In much of the previous literature, researchers have pursued pairwise correlation analyses, looking at, for instance, the link between DNA copy number and protein expression or DNA mutations and protein expression.
"We, instead, are trying to model [DNA] copy number, mutations, and methylation altogether in this framework, and that actually gives us a more comprehensive understanding of how the cumulative effect of all these different DNA-level events may impact function [at the protein level]," Wang said.
Xiaoyu Song, assistant professor at Mount Sinai and first author on the study, added that the integrated analysis performed by the iProFun tool allowed the researchers to make fuller use of the samples they had access to.
Using more conventional pairwise analyses, the researchers were limited by the size of the smallest available sample set, she noted.
"If, for the proteomic data, we had only 100 subjects but we had 500 with [genomic] data, then we would only be able to get [proteogenomic] information for 100 samples," she said, noting that using the iProFun software the researchers are able to integrate information from the full set of samples they have available for each data type.

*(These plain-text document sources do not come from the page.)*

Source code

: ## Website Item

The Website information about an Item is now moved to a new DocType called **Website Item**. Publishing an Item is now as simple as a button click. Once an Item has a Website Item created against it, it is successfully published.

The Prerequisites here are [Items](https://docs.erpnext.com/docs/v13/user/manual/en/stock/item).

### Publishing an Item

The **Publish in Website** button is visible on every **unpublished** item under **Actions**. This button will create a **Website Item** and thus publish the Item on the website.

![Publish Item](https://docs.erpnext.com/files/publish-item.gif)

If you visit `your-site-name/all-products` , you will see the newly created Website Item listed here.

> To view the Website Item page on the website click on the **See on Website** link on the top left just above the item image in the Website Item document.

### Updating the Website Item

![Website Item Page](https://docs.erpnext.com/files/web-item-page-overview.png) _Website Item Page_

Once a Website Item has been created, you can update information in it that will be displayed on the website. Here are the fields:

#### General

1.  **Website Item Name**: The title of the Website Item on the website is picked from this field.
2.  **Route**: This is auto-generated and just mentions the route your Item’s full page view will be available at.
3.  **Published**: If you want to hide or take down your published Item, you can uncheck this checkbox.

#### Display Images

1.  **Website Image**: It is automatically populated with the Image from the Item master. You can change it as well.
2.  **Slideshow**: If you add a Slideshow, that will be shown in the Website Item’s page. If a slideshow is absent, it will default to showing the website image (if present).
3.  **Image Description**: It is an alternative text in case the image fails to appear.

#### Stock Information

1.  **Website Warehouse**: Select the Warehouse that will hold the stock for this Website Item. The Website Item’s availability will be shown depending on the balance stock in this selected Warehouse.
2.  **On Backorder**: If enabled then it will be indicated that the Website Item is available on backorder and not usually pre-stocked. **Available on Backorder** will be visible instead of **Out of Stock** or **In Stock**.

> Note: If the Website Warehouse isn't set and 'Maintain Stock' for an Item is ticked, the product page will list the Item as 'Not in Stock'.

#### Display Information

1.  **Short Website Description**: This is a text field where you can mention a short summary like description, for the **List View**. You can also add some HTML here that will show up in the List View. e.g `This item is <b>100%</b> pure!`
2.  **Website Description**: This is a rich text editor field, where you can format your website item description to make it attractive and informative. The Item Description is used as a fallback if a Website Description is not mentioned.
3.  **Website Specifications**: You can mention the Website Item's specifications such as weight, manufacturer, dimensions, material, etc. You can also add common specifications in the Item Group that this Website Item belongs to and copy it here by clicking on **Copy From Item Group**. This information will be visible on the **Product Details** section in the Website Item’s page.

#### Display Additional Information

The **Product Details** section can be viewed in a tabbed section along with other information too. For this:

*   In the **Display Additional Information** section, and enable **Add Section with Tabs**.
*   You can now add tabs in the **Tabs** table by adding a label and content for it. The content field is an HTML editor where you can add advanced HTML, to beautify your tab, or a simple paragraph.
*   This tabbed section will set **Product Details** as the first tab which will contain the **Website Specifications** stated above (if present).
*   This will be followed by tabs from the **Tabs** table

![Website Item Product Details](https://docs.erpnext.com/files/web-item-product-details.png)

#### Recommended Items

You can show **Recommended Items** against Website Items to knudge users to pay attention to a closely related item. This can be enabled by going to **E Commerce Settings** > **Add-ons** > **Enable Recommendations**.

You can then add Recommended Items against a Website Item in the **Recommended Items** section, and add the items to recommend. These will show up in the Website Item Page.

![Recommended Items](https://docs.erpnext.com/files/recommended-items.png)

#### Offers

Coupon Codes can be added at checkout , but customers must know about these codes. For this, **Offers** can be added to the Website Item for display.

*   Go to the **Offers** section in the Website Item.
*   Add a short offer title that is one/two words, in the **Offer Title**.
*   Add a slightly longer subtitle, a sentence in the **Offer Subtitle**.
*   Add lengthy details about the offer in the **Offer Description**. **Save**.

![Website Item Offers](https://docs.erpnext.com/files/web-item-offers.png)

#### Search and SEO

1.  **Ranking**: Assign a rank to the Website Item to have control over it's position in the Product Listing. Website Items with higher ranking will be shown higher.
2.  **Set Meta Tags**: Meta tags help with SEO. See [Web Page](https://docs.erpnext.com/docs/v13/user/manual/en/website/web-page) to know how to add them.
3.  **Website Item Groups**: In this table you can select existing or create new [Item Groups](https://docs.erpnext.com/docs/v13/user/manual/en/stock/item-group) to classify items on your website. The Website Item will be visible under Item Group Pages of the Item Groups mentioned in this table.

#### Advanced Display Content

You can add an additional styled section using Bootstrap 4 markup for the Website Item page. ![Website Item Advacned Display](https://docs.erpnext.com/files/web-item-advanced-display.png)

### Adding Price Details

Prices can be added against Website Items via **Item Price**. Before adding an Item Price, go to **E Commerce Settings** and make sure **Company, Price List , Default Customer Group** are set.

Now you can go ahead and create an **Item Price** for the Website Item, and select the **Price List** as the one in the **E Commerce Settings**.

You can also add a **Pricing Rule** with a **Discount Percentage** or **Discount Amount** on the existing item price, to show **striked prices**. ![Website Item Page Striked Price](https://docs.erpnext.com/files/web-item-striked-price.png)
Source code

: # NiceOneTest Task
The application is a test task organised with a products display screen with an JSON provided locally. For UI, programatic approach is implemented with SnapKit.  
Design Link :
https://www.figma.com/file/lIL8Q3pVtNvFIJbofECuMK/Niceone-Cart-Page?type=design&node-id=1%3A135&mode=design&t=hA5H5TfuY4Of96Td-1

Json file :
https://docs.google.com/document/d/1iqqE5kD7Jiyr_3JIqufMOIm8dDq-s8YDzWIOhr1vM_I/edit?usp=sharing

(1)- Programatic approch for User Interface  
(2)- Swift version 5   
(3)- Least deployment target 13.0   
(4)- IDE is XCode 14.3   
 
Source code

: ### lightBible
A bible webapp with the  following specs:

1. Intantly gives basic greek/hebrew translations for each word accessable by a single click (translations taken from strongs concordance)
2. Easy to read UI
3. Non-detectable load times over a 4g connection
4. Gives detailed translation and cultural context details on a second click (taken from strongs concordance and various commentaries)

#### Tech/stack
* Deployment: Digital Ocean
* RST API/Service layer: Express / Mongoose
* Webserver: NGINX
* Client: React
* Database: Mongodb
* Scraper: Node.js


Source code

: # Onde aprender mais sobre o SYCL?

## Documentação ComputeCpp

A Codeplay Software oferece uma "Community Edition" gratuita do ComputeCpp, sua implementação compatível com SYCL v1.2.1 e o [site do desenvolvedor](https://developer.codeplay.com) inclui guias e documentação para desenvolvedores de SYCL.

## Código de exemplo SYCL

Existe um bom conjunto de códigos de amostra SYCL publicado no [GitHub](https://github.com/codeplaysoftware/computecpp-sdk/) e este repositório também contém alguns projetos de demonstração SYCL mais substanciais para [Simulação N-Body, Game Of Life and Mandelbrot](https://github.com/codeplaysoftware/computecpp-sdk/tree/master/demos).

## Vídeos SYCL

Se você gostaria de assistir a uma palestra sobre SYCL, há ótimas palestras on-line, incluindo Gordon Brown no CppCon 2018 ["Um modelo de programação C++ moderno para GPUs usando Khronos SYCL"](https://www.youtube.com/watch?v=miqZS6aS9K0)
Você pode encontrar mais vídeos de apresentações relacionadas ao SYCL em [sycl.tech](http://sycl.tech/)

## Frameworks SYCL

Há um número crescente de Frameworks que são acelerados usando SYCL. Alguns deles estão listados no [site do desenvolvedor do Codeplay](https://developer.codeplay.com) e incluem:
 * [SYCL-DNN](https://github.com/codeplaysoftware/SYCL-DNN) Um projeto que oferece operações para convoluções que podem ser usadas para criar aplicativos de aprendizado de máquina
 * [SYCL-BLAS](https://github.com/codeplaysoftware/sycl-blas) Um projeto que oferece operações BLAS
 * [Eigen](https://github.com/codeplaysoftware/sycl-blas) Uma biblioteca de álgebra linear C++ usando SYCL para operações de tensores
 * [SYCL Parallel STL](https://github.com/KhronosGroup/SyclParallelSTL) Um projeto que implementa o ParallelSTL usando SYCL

In the MCP study, the researchers looked at mRNA expression in 569 patient samples, DNA copy number alterations in 559 samples, DNA methylation from 550 samples, proteomic data from 206 samples, and phosphoproteomic data from 69 samples.
They found that DNA CNAs had much stronger impacts on RNA, protein, and phosphoprotein levels than did DNA methylation with 117 of 676 gene CNAs significantly associated with RNA, protein, and phosphoprotein levels; 340 linked to RNA and protein levels but not phosphoprotein levels, and 43 linked to RNA levels only. In the case of methylation, one out of 1,103 sites was linked to RNA, protein, and phosphoprotein levels; 27 were linked to RNA and protein expression, two were linked to RNA and phosphoprotein levels, 90 were linked to RNA levels only, and one was linked to protein levels only.
Using network analysis to investigate the 117 CNAs that impacted RNA, protein, and phosphoprotein levels, which the researchers termed "cascade" CNAs, they identified the oncogene AKT1 as a key node connected to a number of other cascade CNAs.
"Especially for ovarian cancer, we know that copy number events are a key player [in disease development]," Wang said. "But there are triggering [copy number] events and non-triggering events, and so that is why we are trying to use this kind of analysis to identify the more important events that have large functional consequences."
"AKT1 was one of the key players in that cascade gene set, and that has a lot of support in the literature," she added.
The results also point toward potential drug targets, Wang noted. The researchers identified the genes KRT8 and MAP2 as cascade genes, both of which, like AKT1, "are druggable genes with approved drugs already on the market with indications for other tumors," they wrote.
On the methylation side, the researchers identified the gene BIN2 as impacting RNA, protein, and phosphoprotein levels. Upregulation of this gene, they noted, has been linked to improved outcomes in cervical, endometrial, breast and ovarian cancer in the TCGA studies. The MCP study found that methylation of the gene led to lower protein levels in a set of the ovarian cancer samples analyzed.
"So, this opens up some hypotheses for directions for ovarian cancer research," Wang said.
She said that she and her colleagues have applied the tool to a variety of other CPTAC datasets including kidney cancers and brain tumors.
"We feel this is a very nice framework to take advantage of this large-scale study that is making multi-omics data available," she said.